### Assignment:
Each line of the listing below that includes "written" should be reported.

### Data in this exercise:
* * * * * * *

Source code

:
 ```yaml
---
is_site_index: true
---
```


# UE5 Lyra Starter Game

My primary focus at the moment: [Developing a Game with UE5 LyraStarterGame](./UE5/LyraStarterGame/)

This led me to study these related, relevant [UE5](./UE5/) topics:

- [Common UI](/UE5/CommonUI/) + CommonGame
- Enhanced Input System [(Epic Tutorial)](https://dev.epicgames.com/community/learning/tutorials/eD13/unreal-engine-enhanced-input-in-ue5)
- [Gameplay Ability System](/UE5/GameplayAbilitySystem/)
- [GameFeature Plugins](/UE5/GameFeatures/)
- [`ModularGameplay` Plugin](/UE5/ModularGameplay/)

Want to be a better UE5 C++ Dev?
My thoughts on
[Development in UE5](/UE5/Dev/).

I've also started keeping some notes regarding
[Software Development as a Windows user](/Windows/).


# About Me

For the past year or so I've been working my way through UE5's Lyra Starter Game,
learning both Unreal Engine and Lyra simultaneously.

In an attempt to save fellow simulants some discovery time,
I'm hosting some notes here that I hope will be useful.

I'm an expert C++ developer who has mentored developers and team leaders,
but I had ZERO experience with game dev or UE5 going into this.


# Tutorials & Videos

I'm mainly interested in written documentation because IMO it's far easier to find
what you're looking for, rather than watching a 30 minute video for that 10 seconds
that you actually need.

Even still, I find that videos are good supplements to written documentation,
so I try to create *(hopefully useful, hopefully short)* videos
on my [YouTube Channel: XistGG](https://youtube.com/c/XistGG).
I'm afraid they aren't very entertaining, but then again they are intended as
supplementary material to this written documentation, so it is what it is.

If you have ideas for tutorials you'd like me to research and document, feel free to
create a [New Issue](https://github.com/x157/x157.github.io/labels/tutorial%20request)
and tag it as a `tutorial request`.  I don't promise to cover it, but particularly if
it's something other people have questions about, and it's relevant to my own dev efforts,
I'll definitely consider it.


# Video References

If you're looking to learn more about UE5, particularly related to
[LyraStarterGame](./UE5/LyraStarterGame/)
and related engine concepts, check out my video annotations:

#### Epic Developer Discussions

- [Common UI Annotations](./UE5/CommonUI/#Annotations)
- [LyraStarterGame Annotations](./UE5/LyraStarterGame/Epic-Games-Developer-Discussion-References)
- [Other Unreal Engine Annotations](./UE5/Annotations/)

* * * * * * *

### Solution below:
I'm mainly interested in written documentation because IMO it's far easier to find
Even still, I find that videos are good supplements to written documentation,
supplementary material to this written documentation, so it is what it is.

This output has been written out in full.